In der neuen Ausgabe:

Ein unbedingt lesenswertes, wieder einmal faszinierend-stimulierendes und vor allem vorbildlich ausladendes Interview mit unser aller Liebling Dominik Graf, natürlich auf englisch. Natürlich und Glücklicherweise. Vielleicht wird man ihn, irgendwann, eines Tages, auch außerhalb Deutschlands einmal entdecken. Die vereinzelten internationalen Festival-Auftritte seiner letzten Kinofilme (also mehr oder weniger nur DER FELSEN und DER ROTE KAKADU) haben dafür freilich nicht ausgereicht.

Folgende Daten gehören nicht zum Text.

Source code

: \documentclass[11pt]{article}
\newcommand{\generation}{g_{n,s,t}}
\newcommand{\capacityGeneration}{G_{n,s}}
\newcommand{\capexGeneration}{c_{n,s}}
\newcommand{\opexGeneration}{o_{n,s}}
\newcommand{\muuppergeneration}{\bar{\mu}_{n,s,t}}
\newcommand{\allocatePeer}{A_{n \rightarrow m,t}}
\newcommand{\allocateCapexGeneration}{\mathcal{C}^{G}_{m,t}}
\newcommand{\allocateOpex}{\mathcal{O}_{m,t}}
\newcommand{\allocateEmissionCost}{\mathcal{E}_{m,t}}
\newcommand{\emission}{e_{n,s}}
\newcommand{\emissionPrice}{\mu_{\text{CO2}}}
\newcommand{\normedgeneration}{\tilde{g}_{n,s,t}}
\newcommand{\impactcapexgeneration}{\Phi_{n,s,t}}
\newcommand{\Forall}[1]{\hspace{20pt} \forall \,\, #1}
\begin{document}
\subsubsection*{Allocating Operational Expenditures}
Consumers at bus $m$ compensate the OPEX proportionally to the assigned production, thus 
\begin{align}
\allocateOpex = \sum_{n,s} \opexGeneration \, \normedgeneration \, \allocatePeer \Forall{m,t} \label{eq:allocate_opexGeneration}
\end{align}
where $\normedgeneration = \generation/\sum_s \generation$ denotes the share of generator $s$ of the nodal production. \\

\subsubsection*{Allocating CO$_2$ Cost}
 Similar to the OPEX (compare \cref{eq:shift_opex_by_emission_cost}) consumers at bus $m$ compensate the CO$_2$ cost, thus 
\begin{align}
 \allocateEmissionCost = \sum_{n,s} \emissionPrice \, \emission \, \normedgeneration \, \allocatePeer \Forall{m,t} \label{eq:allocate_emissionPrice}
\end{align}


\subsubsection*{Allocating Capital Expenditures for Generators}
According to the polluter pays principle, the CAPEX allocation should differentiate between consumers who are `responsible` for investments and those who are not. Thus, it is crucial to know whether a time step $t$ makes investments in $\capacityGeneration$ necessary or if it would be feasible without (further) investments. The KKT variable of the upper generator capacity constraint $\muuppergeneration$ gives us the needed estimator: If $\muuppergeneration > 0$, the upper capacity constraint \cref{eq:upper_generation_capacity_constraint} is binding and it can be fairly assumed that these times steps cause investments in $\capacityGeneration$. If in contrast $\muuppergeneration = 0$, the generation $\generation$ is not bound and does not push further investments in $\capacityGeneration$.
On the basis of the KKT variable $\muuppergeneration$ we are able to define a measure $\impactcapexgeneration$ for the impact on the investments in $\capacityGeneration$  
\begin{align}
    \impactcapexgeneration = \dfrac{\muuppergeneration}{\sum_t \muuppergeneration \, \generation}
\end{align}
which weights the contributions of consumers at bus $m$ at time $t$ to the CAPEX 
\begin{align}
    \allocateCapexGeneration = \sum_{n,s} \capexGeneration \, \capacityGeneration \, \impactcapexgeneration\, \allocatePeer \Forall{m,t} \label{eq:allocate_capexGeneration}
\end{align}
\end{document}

Allerdings ist es eigentlich ohnehin utopisch, auf eine Revision des internationalen Bilds vom vor allem aktuelleren deutschen Kino zu hoffen (Bei allem, was älter als 20 Jahre ist, braucht man sich diese Hoffnung ohnehin nicht mehr zu machen). Im Ausland kennt und liebt man zumeist den DOWNFALL und die LIVES OF OTHERS und hält sie für exzentrische Kunstfilme. Kann man auf so eine Revision noch hoffen, wenn die weitläufige Meinung darüber im eigenen Land schon von der Annahme grundsätzlicher Biederkeit, Trocken-,  Blödsinnig-  oder sozialer Selbstmitleidsseeligkeit geprägt ist? Vermutlich werden die meisten Leser der „Senses of Cinema“ mangels Berühungspunkt (wahrscheinlich kann nicht einmal die entfernte Ahnung eines irgendwo einmal aufgeschnappten Filmtitels bei Graf als solcher dienen) über dieses Interview hinweglesen, außer den ganz harten Cinemenschen. Und die können bei Interesse erst einmal auf der Untertitel-Barriere herumkauen. Auf selbige verweist auch Marco Abel, der dieses Interview führte und übersetzte – und hofft, dass sich daran in der Zukunft etwas ändern wird. Da hoffe ich doch gleich mal mit.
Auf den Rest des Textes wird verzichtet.